Woo-ri Party, led by a young charismatic former TV news anchor, is expected to jump from #3 to #1 spot and the majority of the Korean Assembly in the upcoming election.  After the impeachment fiasco, Han-nara and Min-joo, the two largest parties, both put women into the leadership role to avoid complete defeat.

While Korean election laws are draconian, I have mixed feelings about whether it should be relaxed any time soon.  They exist because Korean voters, particularly the old voters, can be easily bought with free gifts, parties, travels, and money.  Even students can be bought to influence the Internet opinions.  People are changing for the better but they are not changing fast enough to cast aside the shackles around the election.

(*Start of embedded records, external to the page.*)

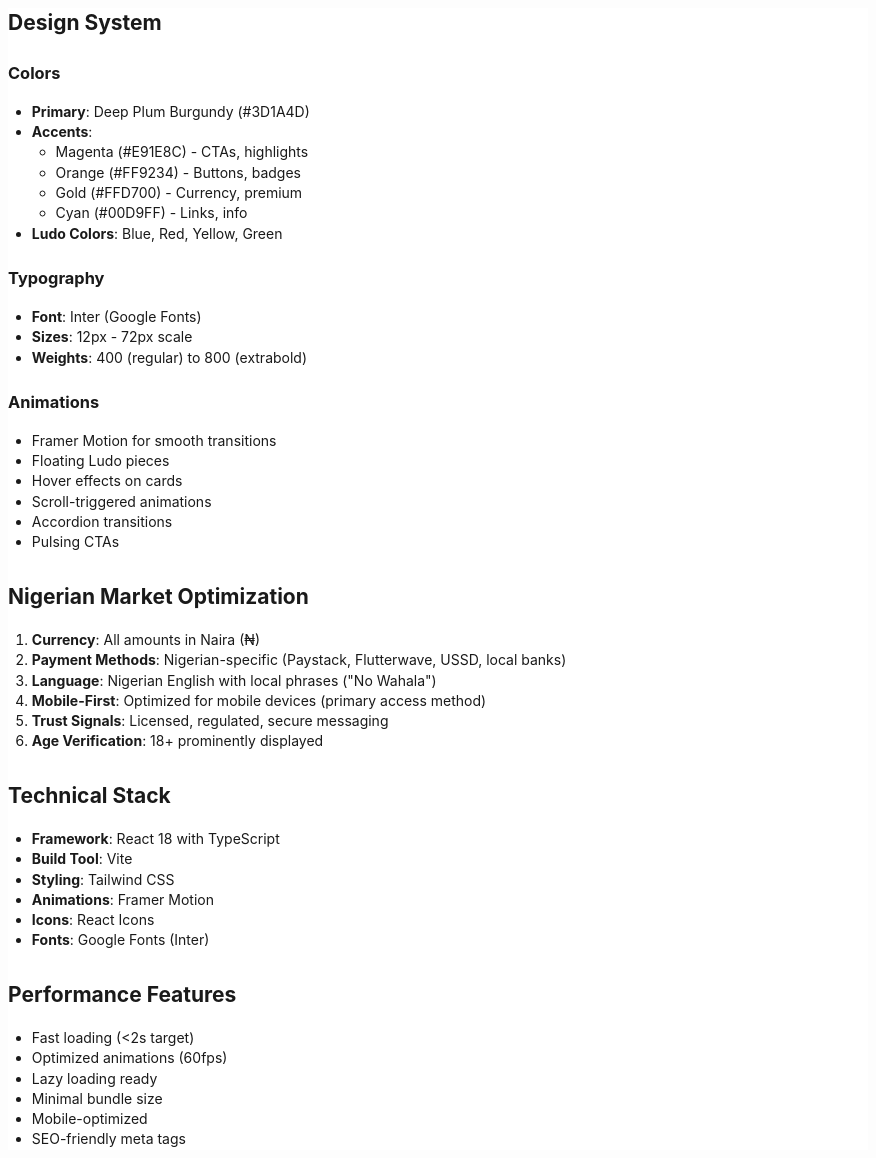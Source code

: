 ## Design System

### Colors
- **Primary**: Deep Plum Burgundy (#3D1A4D)
- **Accents**:
  - Magenta (#E91E8C) - CTAs, highlights
  - Orange (#FF9234) - Buttons, badges
  - Gold (#FFD700) - Currency, premium
  - Cyan (#00D9FF) - Links, info
- **Ludo Colors**: Blue, Red, Yellow, Green

### Typography
- **Font**: Inter (Google Fonts)
- **Sizes**: 12px - 72px scale
- **Weights**: 400 (regular) to 800 (extrabold)

### Animations
- Framer Motion for smooth transitions
- Floating Ludo pieces
- Hover effects on cards
- Scroll-triggered animations
- Accordion transitions
- Pulsing CTAs

## Nigerian Market Optimization

1. **Currency**: All amounts in Naira (₦)
2. **Payment Methods**: Nigerian-specific (Paystack, Flutterwave, USSD, local banks)
3. **Language**: Nigerian English with local phrases ("No Wahala")
4. **Mobile-First**: Optimized for mobile devices (primary access method)
5. **Trust Signals**: Licensed, regulated, secure messaging
6. **Age Verification**: 18+ prominently displayed

## Technical Stack

- **Framework**: React 18 with TypeScript
- **Build Tool**: Vite
- **Styling**: Tailwind CSS
- **Animations**: Framer Motion
- **Icons**: React Icons
- **Fonts**: Google Fonts (Inter)

## Performance Features

- Fast loading (<2s target)
- Optimized animations (60fps)
- Lazy loading ready
- Minimal bundle size
- Mobile-optimized
- SEO-friendly meta tags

But the question is whether the impatient should be punished.  If he isn't punished, the message Korean people will hear is: if you are righteous, you are above the law.  Candle marches in Korea were also declared illegal recently yet people are still gathering in large numbers.  They know the marches will affect the election but they are feeling righteous.

So what I see in Korea right now is people marching in the right direction but a fog of anarchy stands between them and where they want to go.  I wish them luck for they'll need it and will keep my fingers crossed that some stupid general doesn't the idea that his country needs to be saved from communist sympathizers and corrupt politicians.